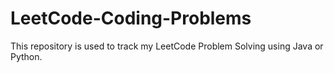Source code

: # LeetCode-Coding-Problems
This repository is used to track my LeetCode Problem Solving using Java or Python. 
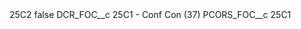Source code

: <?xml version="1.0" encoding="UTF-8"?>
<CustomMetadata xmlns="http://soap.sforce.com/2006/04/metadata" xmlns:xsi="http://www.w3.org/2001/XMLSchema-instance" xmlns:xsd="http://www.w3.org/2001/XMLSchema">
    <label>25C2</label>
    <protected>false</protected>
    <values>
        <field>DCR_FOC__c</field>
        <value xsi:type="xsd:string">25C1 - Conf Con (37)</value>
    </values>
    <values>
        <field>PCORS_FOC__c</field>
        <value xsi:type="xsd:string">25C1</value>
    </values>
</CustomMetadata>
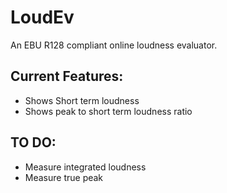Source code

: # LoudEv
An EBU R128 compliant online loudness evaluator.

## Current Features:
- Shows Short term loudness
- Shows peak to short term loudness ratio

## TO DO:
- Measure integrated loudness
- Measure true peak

######

None of the pictures should be copied, but every record above must be restated in full.

Source code

: # LeetCode-Coding-Problems
This repository is used to track my LeetCode Problem Solving using Java or Python. 
Source code

: <?xml version="1.0" encoding="UTF-8"?>
<CustomMetadata xmlns="http://soap.sforce.com/2006/04/metadata" xmlns:xsi="http://www.w3.org/2001/XMLSchema-instance" xmlns:xsd="http://www.w3.org/2001/XMLSchema">
    <label>25C2</label>
    <protected>false</protected>
    <values>
        <field>DCR_FOC__c</field>
        <value xsi:type="xsd:string">25C1 - Conf Con (37)</value>
    </values>
    <values>
        <field>PCORS_FOC__c</field>
        <value xsi:type="xsd:string">25C1</value>
    </values>
</CustomMetadata>
Source code

: # LoudEv
An EBU R128 compliant online loudness evaluator.

## Current Features:
- Shows Short term loudness
- Shows peak to short term loudness ratio

## TO DO:
- Measure integrated loudness
- Measure true peak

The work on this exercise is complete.